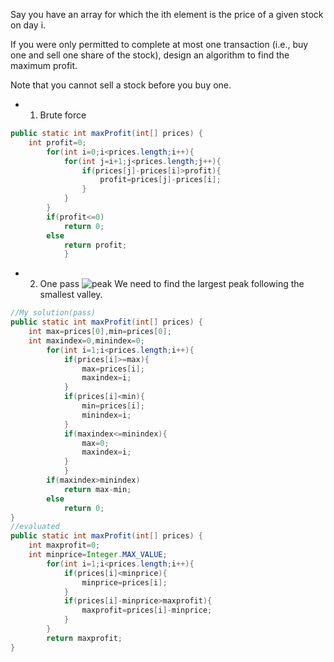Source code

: Say you have an array for which the ith element is the price of a given stock on day i.

If you were only permitted to complete at most one transaction (i.e., buy one and sell one share of the stock), design an algorithm to find the maximum profit.

Note that you cannot sell a stock before you buy one.

* 1. Brute force
```java
public static int maxProfit(int[] prices) {
	int profit=0;
        for(int i=0;i<prices.length;i++){
        	for(int j=i+1;j<prices.length;j++){
        		if(prices[j]-prices[i]>profit){
        			profit=prices[j]-prices[i];
        		}
        	}
        }
        if(profit<=0)
        	return 0;
        else
        	return profit;
	        }
```

* 2. One pass 
![peak](https://leetcode.com/media/original_images/121_profit_graph.png)
We need to find the largest peak following the smallest valley.
```java
//My solution(pass)
public static int maxProfit(int[] prices) {
	int max=prices[0],min=prices[0];
	int maxindex=0,minindex=0;
        for(int i=1;i<prices.length;i++){
        	if(prices[i]>=max){
        		max=prices[i];
        		maxindex=i;
        	}
        	if(prices[i]<min){
        		min=prices[i];
        		minindex=i;
        	}
        	if(maxindex<=minindex){
        		max=0;
        		maxindex=i;
        	}
	        }
        if(maxindex>minindex)
        	return max-min;
        else
        	return 0;     
}
//evaluated
public static int maxProfit(int[] prices) {
	int maxprofit=0;
	int minprice=Integer.MAX_VALUE;
        for(int i=1;i<prices.length;i++){
        	if(prices[i]<minprice){
        		minprice=prices[i];
	        }
        	if(prices[i]-minprice>maxprofit){
        		maxprofit=prices[i]-minprice;
        	}
        }
        return maxprofit;
}
```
....
- **REQUIREMENT**
What you give back should match the entries above exactly, except that pictures are dropped.

- **RESPONSE**
Source code

: Say you have an array for which the ith element is the price of a given stock on day i.

If you were only permitted to complete at most one transaction (i.e., buy one and sell one share of the stock), design an algorithm to find the maximum profit.

Note that you cannot sell a stock before you buy one.

* 1. Brute force
```java
public static int maxProfit(int[] prices) {
	int profit=0;
        for(int i=0;i<prices.length;i++){
        	for(int j=i+1;j<prices.length;j++){
        		if(prices[j]-prices[i]>profit){
        			profit=prices[j]-prices[i];
        		}
        	}
        }
        if(profit<=0)
        	return 0;
        else
        	return profit;
	        }
```

* 2. One pass 
![peak](https://leetcode.com/media/original_images/121_profit_graph.png)
We need to find the largest peak following the smallest valley.
```java
//My solution(pass)
public static int maxProfit(int[] prices) {
	int max=prices[0],min=prices[0];
	int maxindex=0,minindex=0;
        for(int i=1;i<prices.length;i++){
        	if(prices[i]>=max){
        		max=prices[i];
        		maxindex=i;
        	}
        	if(prices[i]<min){
        		min=prices[i];
        		minindex=i;
        	}
        	if(maxindex<=minindex){
        		max=0;
        		maxindex=i;
        	}
	        }
        if(maxindex>minindex)
        	return max-min;
        else
        	return 0;     
}
//evaluated
public static int maxProfit(int[] prices) {
	int maxprofit=0;
	int minprice=Integer.MAX_VALUE;
        for(int i=1;i<prices.length;i++){
        	if(prices[i]<minprice){
        		minprice=prices[i];
	        }
        	if(prices[i]-minprice>maxprofit){
        		maxprofit=prices[i]-minprice;
        	}
        }
        return maxprofit;
}
```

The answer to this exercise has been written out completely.